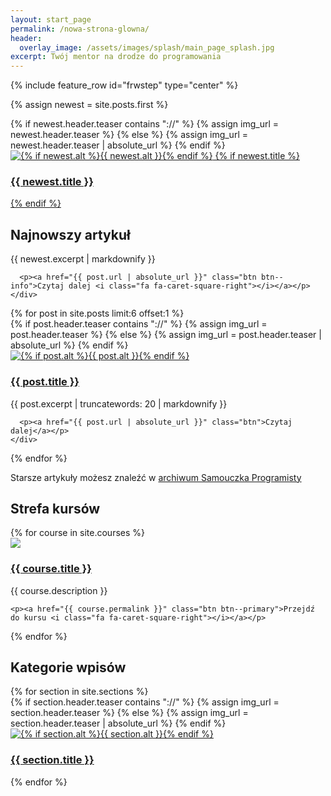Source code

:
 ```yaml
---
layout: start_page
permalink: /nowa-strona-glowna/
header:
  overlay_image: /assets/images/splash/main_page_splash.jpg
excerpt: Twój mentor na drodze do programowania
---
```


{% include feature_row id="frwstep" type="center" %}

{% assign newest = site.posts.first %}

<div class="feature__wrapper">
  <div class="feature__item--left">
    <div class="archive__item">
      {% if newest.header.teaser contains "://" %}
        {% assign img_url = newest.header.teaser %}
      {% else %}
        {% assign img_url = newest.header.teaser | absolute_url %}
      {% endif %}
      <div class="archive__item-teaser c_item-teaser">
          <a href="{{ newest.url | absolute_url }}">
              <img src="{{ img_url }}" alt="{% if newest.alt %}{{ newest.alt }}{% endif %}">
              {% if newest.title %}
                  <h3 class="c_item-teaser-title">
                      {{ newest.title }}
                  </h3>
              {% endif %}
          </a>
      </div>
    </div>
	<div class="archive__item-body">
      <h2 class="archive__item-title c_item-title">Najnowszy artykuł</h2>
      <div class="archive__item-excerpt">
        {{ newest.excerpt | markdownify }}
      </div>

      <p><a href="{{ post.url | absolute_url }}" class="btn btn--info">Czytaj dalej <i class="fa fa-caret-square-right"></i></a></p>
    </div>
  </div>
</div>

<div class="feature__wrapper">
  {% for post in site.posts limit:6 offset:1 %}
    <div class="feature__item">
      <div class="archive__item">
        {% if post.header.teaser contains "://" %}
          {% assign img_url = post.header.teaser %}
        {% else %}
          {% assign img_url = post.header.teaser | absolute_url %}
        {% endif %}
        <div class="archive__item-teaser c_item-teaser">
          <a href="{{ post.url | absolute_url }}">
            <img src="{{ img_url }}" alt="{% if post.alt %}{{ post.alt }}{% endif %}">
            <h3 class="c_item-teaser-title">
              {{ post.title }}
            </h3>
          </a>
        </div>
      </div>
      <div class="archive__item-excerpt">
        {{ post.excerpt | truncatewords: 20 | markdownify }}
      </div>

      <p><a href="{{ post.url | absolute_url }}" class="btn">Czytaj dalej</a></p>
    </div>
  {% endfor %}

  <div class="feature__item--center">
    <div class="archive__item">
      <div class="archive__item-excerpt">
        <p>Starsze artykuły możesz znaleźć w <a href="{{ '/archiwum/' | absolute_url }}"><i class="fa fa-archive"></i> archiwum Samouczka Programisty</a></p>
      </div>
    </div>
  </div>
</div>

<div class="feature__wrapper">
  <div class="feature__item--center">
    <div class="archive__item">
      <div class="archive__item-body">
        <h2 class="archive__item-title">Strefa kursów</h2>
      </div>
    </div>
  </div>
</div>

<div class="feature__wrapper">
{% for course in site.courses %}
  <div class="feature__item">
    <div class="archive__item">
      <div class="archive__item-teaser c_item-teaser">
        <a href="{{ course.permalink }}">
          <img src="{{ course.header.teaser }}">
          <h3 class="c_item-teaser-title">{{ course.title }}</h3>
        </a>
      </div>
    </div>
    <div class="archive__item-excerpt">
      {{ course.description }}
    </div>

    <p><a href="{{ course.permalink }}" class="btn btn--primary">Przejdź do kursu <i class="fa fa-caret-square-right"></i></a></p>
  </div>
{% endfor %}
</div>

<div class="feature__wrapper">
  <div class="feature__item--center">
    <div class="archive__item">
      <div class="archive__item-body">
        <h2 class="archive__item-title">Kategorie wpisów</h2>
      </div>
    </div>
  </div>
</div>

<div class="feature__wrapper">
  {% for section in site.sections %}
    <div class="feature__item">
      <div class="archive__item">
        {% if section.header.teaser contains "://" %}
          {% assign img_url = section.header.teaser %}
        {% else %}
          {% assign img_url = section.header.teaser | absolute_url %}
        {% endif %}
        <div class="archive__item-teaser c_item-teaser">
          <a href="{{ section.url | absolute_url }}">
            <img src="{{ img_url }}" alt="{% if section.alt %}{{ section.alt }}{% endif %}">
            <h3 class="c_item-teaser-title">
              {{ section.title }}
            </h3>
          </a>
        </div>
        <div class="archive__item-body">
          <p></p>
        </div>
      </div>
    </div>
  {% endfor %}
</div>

* * * * * * *

## Task details:
Whenever the word "endif" appears in a line of the listing, copy out that line.

## Response below:
      {% endif %}
              <img src="{{ img_url }}" alt="{% if newest.alt %}{{ newest.alt }}{% endif %}">
              {% endif %}
        {% endif %}
            <img src="{{ img_url }}" alt="{% if post.alt %}{{ post.alt }}{% endif %}">
        {% endif %}
            <img src="{{ img_url }}" alt="{% if section.alt %}{{ section.alt }}{% endif %}">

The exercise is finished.